INSTRUCTIONS FOR THE TASK:
Among the lines below, which ones contain the word "solution"? Copy every such line.

··· GIVEN DATA ···

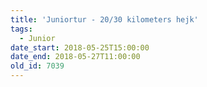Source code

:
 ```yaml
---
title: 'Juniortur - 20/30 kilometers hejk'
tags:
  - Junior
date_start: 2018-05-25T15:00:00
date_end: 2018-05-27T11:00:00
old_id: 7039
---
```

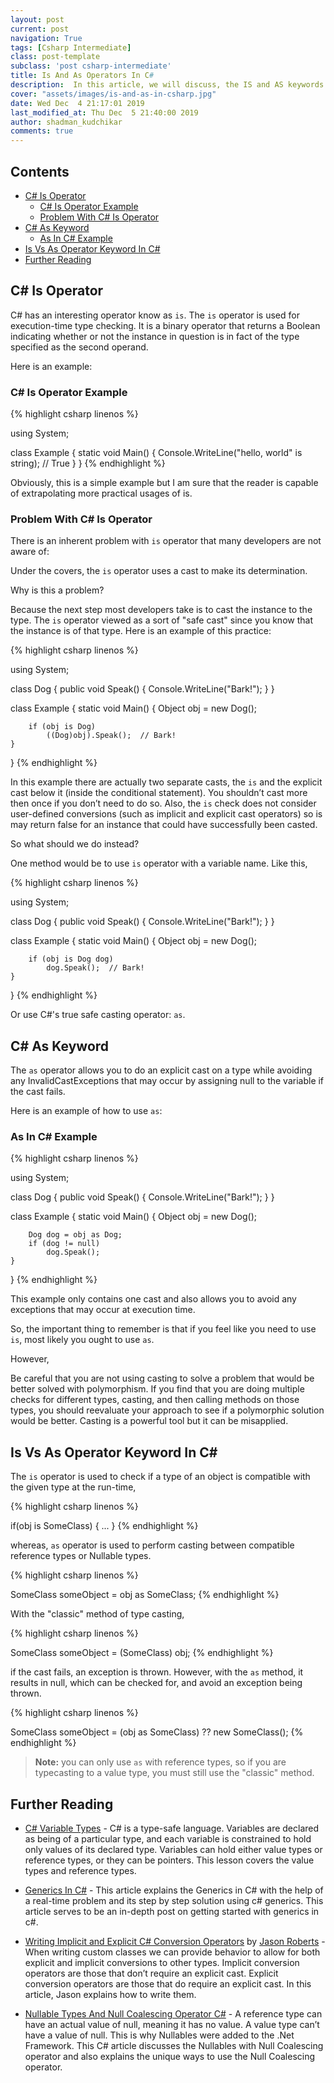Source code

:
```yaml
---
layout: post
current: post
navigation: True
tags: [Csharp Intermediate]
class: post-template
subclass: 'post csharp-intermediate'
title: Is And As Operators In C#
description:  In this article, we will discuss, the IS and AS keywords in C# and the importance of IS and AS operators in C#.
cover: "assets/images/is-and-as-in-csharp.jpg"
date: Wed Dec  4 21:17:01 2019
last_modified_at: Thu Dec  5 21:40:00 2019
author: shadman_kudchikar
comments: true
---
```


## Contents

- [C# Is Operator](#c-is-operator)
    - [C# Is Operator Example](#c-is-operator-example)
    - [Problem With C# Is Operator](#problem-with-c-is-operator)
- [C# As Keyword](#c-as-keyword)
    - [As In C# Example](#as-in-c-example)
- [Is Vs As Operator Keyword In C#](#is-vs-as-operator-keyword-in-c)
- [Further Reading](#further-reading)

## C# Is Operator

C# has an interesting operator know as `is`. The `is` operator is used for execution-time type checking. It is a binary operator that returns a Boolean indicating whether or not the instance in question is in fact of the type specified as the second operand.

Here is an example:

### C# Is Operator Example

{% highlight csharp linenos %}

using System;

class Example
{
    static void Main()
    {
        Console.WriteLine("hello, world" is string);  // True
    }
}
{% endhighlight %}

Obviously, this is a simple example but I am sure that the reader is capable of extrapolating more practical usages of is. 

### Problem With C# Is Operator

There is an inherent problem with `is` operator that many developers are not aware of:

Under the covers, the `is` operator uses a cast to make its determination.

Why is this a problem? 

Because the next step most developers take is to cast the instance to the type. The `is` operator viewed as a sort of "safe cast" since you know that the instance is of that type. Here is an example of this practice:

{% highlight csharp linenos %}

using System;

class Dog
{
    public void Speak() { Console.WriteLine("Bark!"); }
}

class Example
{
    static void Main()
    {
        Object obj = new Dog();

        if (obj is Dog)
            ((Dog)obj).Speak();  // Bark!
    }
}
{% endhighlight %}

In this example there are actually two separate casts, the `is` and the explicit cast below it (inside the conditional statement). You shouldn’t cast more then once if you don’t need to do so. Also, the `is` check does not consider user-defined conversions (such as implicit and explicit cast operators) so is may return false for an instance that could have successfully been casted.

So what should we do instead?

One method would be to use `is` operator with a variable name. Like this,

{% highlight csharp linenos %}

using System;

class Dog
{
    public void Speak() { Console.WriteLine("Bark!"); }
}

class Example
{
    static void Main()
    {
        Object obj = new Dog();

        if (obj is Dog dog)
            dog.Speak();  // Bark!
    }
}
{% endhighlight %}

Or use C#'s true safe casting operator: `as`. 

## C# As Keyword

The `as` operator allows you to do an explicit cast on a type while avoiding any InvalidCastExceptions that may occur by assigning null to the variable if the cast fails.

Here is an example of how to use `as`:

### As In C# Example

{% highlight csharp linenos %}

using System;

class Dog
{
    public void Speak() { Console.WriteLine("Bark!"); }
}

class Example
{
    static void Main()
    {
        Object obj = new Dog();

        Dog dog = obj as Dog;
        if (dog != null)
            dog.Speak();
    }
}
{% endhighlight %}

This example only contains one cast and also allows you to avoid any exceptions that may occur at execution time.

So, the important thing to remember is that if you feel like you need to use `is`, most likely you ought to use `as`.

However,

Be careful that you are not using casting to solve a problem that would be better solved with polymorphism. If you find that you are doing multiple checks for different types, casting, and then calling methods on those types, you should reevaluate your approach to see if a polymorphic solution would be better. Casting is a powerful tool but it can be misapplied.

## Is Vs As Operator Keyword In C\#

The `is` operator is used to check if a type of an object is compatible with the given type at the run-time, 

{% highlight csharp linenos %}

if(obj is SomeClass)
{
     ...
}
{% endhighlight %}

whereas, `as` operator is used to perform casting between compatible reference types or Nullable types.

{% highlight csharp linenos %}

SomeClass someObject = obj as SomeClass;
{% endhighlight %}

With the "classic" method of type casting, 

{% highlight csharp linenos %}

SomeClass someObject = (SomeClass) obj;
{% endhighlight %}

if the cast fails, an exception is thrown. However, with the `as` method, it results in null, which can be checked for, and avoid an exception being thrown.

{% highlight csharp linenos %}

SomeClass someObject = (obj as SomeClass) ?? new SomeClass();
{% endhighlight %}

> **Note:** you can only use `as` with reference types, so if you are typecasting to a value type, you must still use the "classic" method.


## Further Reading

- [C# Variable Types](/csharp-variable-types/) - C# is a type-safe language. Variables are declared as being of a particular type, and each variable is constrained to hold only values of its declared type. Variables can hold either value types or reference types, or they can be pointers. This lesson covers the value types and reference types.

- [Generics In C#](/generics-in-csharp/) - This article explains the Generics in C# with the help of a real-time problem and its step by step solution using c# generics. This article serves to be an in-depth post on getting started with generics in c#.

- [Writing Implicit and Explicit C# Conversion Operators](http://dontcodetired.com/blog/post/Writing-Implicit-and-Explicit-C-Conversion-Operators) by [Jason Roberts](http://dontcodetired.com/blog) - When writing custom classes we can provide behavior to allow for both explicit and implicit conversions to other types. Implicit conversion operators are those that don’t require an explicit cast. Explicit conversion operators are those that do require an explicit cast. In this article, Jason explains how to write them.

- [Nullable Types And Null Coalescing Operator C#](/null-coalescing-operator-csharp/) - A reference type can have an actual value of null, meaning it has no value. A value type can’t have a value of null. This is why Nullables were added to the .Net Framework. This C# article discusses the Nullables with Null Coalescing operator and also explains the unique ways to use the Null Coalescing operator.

···

TASK RESPONSE:
Be careful that you are not using casting to solve a problem that would be better solved with polymorphism. If you find that you are doing multiple checks for different types, casting, and then calling methods on those types, you should reevaluate your approach to see if a polymorphic solution would be better. Casting is a powerful tool but it can be misapplied.
- [Generics In C#](/generics-in-csharp/) - This article explains the Generics in C# with the help of a real-time problem and its step by step solution using c# generics. This article serves to be an in-depth post on getting started with generics in c#.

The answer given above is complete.